Soccer is the most popular sport in today’s world. Its enormous fan base presents a wealth of economic and risk prospects, necessitating extensive data analysis to reduce risk and ambiguity while closing deals. With the help of our project, we hope to learn if there is a correlation between a player's overperformance of xG (anticipated goals) and a different player's overperformance of xA (expected assists) on the same team. Our study will allow us to compare xG to actual goals scored and xA to actual assists in order to identify players who performed better than average or poorly than average as well as their overall efficiency. Some additional criteria we'll use is comparing G to xG, A to xA, xG to xG per 90, xA to xA per 90.
The data collected represents every male football player who has played in the 2021-2022 season of the Premier League and their statistics for that year. Some of the key statistics in this dataset includes Minutes Played, Goals, Assists, Expected Goals (xG), Expected Assists (xA), Expected Goals x90 (xG90), Expected Assists x90 (xA90). Expected Goals is a metric that calculates a player's likelihood of scoring based off of the chance he's received.

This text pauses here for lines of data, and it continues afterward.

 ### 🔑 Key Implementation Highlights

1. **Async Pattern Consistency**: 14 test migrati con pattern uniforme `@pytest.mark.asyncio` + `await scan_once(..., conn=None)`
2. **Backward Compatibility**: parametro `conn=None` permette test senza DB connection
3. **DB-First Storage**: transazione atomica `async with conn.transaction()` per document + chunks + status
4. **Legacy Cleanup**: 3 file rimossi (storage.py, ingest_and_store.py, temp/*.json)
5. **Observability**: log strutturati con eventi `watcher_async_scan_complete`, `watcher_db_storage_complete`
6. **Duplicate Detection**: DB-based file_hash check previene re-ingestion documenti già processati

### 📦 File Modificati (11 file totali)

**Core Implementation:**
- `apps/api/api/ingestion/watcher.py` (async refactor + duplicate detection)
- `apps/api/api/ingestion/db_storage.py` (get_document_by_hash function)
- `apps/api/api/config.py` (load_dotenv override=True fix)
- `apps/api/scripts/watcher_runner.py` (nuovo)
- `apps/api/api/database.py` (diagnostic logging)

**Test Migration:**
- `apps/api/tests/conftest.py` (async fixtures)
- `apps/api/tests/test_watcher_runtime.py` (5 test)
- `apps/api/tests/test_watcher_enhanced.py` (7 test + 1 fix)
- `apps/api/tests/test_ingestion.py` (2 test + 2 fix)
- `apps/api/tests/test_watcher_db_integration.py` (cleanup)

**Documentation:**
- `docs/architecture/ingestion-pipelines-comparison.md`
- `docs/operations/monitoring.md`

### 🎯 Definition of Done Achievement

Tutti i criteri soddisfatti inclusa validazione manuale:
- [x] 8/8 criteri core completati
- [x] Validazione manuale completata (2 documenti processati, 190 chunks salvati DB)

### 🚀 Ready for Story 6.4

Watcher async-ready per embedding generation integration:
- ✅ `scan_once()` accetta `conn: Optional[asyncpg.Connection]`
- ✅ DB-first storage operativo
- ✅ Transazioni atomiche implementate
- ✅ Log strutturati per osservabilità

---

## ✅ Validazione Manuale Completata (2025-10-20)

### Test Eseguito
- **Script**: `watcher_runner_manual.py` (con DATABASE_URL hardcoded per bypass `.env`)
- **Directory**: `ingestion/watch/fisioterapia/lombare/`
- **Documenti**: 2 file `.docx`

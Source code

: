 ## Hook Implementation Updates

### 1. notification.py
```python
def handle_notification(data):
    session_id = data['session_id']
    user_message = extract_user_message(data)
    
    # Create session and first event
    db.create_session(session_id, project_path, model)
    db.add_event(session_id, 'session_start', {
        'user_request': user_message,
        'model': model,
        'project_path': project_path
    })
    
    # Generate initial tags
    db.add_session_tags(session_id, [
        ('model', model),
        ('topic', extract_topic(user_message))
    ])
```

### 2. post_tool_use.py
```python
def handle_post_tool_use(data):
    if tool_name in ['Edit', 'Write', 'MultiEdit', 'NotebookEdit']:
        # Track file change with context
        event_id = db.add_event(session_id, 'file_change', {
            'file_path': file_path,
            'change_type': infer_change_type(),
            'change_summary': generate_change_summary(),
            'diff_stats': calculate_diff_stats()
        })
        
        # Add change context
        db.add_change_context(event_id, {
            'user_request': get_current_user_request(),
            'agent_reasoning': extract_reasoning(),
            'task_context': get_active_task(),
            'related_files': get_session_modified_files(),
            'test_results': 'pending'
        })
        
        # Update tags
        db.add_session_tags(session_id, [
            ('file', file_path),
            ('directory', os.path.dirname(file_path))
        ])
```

On the other hand, Expected Assists is a metric that calculates the quality of chances he is creating for his teammates. xG90 and xA90 are these stats rounded to a per 90 minute basis as football games are played for 90 minutes this shows a player's statistics per 90. The purpose of the dataset is to make comparisons between these key metrics to rate players based on their efficiency. Furthermore, we are trying to prove the prowess of statistics such as xA which we consider to be a more reliable metric to rate a player's playmaking. The data is sourced through Understat, a football data site that tracks and records all statistics available throughout different championships and combines the data with the predictive values to allow further data analysis between the actual and expected values. The data was collected through the records of the games played and player records over the past few years. It was then further built upon by the contributors of this data set to allow further exploration.
Person 1 (Ananya Singh): Coming from a football loving country, I am very interested in football. However, the statistical analysis of football players' performance interests me even more because now I get to understand the underlying numbers behind their contributions.
Person 2 (Ifaz Chowdhury): I want to examine the efficiency for top players and am personally fascinated by player performance in the sense of how well they should have performed vs how much they have performed.
Person 3 (Imtiaz Nasif): As a computer science major I've always been interested in working with data analysis, manipulate and how to handle big data. This course seems the perfect opportunity to dive deeper into my interest as I'm a football fan.